*** Opening SUPPLIED INFORMATION ***

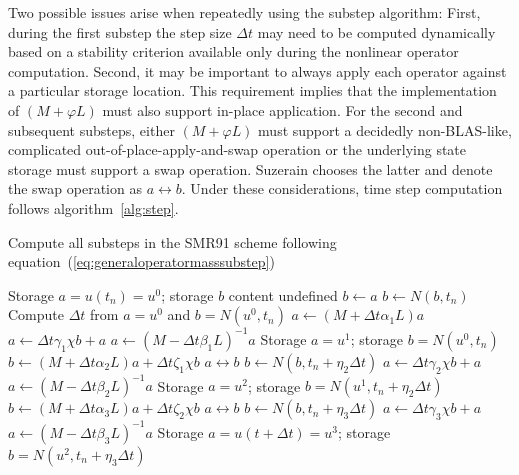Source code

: \documentclass[letterpaper,11pt,nointlimits,reqno,draft]{amsbook}
\begin{document}
Two possible issues arise when repeatedly using the substep algorithm: First,
during the first substep the step size $\Delta{}t$ may need to be computed
dynamically based on a stability criterion available only during the nonlinear
operator computation.  Second, it may be important to always apply each
operator against a particular storage location.  This requirement implies that
the implementation of $\left(M+\varphi{}L\right)$ must also support in-place
application.  For the second and subsequent substeps, either
$\left(M+\varphi{}L\right)$ must support a decidedly non-BLAS-like, complicated
out-of-place-apply-and-swap operation or the underlying state storage must
support a swap operation.  Suzerain chooses the latter and denote the swap operation
as $a\leftrightarrow{}b$.  Under these considerations, time step computation
follows algorithm~\vref{alg:step}.

\begin{algorithm}
\caption{Compute all substeps in the SMR91 scheme following
         equation~(\ref{eq:generaloperatormasssubstep})
         }
\label{alg:step}
\begin{algorithmic}
  \renewcommand{\algorithmiccomment}[1]{\hfill{}// #1}
  \REQUIRE Storage $a = u\left(t_{n}\right) = u^{0} $;
           storage $b$ content undefined
  \STATE $b\leftarrow{}a$
  \STATE $b\leftarrow{}N\left(b,t_{n}\right)$
  \STATE Compute $\Delta{}t$ from $a=u^0$ and $b=N\left(u^0,t_{n}\right)$
  \STATE $a\leftarrow{}\left(M+\Delta{}t\alpha_{1}L\right)a$
  \STATE $a\leftarrow{}\Delta{}t \gamma_{1} \chi{} b + a$
  \STATE $a\leftarrow{}\left(M-\Delta{}t\beta_{1}L\right)^{-1}a$
  \ENSURE Storage $a = u^1$;
          storage $b = N\left(u^{0},t_{n}\right)$
  \STATE $b\leftarrow{}   \left(M+\Delta{}t\alpha_{2}L\right)a
                        + \Delta{}t\zeta_{1}\chi{}b$
  \STATE $a\leftrightarrow{}b$
  \STATE $b\leftarrow{}N\left(b,t_{n}+\eta_{2}\Delta{}t\right)$
  \STATE $a\leftarrow{}\Delta{}t \gamma_{2} \chi{} b + a$
  \STATE $a\leftarrow{}\left(M-\Delta{}t\beta_{2}L\right)^{-1}a$
  \ENSURE Storage $a = u^{2}$;
          storage $b = N\left(u^{1},t_{n}+\eta_{2}\Delta{}t\right)$
  \STATE $b\leftarrow{}   \left(M+\Delta{}t\alpha_{3}L\right)a
                        + \Delta{}t\zeta_{2}\chi{}b$
  \STATE $a\leftrightarrow{}b$
  \STATE $b\leftarrow{}N\left(b,t_{n}+\eta_{3}\Delta{}t\right)$
  \STATE $a\leftarrow{}\Delta{}t \gamma_{3} \chi{}b + a$
  \STATE $a\leftarrow{}\left(M-\Delta{}t\beta_{3}L\right)^{-1}a$
  \ENSURE Storage $a = u\left(t+\Delta{}t\right)= u^{3}$;
          storage $b = N\left(u^{2},t_{n}+\eta_{3}\Delta{}t\right)$
\end{algorithmic}
\end{algorithm}
\end{document}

*** Closing SUPPLIED INFORMATION ***

▸ **ACTIVITY**
Without including any picture, restate every entry above exactly.

▸ **EXERCISE RESPONSE**
Source code

: \documentclass[letterpaper,11pt,nointlimits,reqno,draft]{amsbook}
\begin{document}
Two possible issues arise when repeatedly using the substep algorithm: First,
during the first substep the step size $\Delta{}t$ may need to be computed
dynamically based on a stability criterion available only during the nonlinear
operator computation.  Second, it may be important to always apply each
operator against a particular storage location.  This requirement implies that
the implementation of $\left(M+\varphi{}L\right)$ must also support in-place
application.  For the second and subsequent substeps, either
$\left(M+\varphi{}L\right)$ must support a decidedly non-BLAS-like, complicated
out-of-place-apply-and-swap operation or the underlying state storage must
support a swap operation.  Suzerain chooses the latter and denote the swap operation
as $a\leftrightarrow{}b$.  Under these considerations, time step computation
follows algorithm~\vref{alg:step}.

\begin{algorithm}
\caption{Compute all substeps in the SMR91 scheme following
         equation~(\ref{eq:generaloperatormasssubstep})
         }
\label{alg:step}
\begin{algorithmic}
  \renewcommand{\algorithmiccomment}[1]{\hfill{}// #1}
  \REQUIRE Storage $a = u\left(t_{n}\right) = u^{0} $;
           storage $b$ content undefined
  \STATE $b\leftarrow{}a$
  \STATE $b\leftarrow{}N\left(b,t_{n}\right)$
  \STATE Compute $\Delta{}t$ from $a=u^0$ and $b=N\left(u^0,t_{n}\right)$
  \STATE $a\leftarrow{}\left(M+\Delta{}t\alpha_{1}L\right)a$
  \STATE $a\leftarrow{}\Delta{}t \gamma_{1} \chi{} b + a$
  \STATE $a\leftarrow{}\left(M-\Delta{}t\beta_{1}L\right)^{-1}a$
  \ENSURE Storage $a = u^1$;
          storage $b = N\left(u^{0},t_{n}\right)$
  \STATE $b\leftarrow{}   \left(M+\Delta{}t\alpha_{2}L\right)a
                        + \Delta{}t\zeta_{1}\chi{}b$
  \STATE $a\leftrightarrow{}b$
  \STATE $b\leftarrow{}N\left(b,t_{n}+\eta_{2}\Delta{}t\right)$
  \STATE $a\leftarrow{}\Delta{}t \gamma_{2} \chi{} b + a$
  \STATE $a\leftarrow{}\left(M-\Delta{}t\beta_{2}L\right)^{-1}a$
  \ENSURE Storage $a = u^{2}$;
          storage $b = N\left(u^{1},t_{n}+\eta_{2}\Delta{}t\right)$
  \STATE $b\leftarrow{}   \left(M+\Delta{}t\alpha_{3}L\right)a
                        + \Delta{}t\zeta_{2}\chi{}b$
  \STATE $a\leftrightarrow{}b$
  \STATE $b\leftarrow{}N\left(b,t_{n}+\eta_{3}\Delta{}t\right)$
  \STATE $a\leftarrow{}\Delta{}t \gamma_{3} \chi{}b + a$
  \STATE $a\leftarrow{}\left(M-\Delta{}t\beta_{3}L\right)^{-1}a$
  \ENSURE Storage $a = u\left(t+\Delta{}t\right)= u^{3}$;
          storage $b = N\left(u^{2},t_{n}+\eta_{3}\Delta{}t\right)$
\end{algorithmic}
\end{algorithm}
\end{document}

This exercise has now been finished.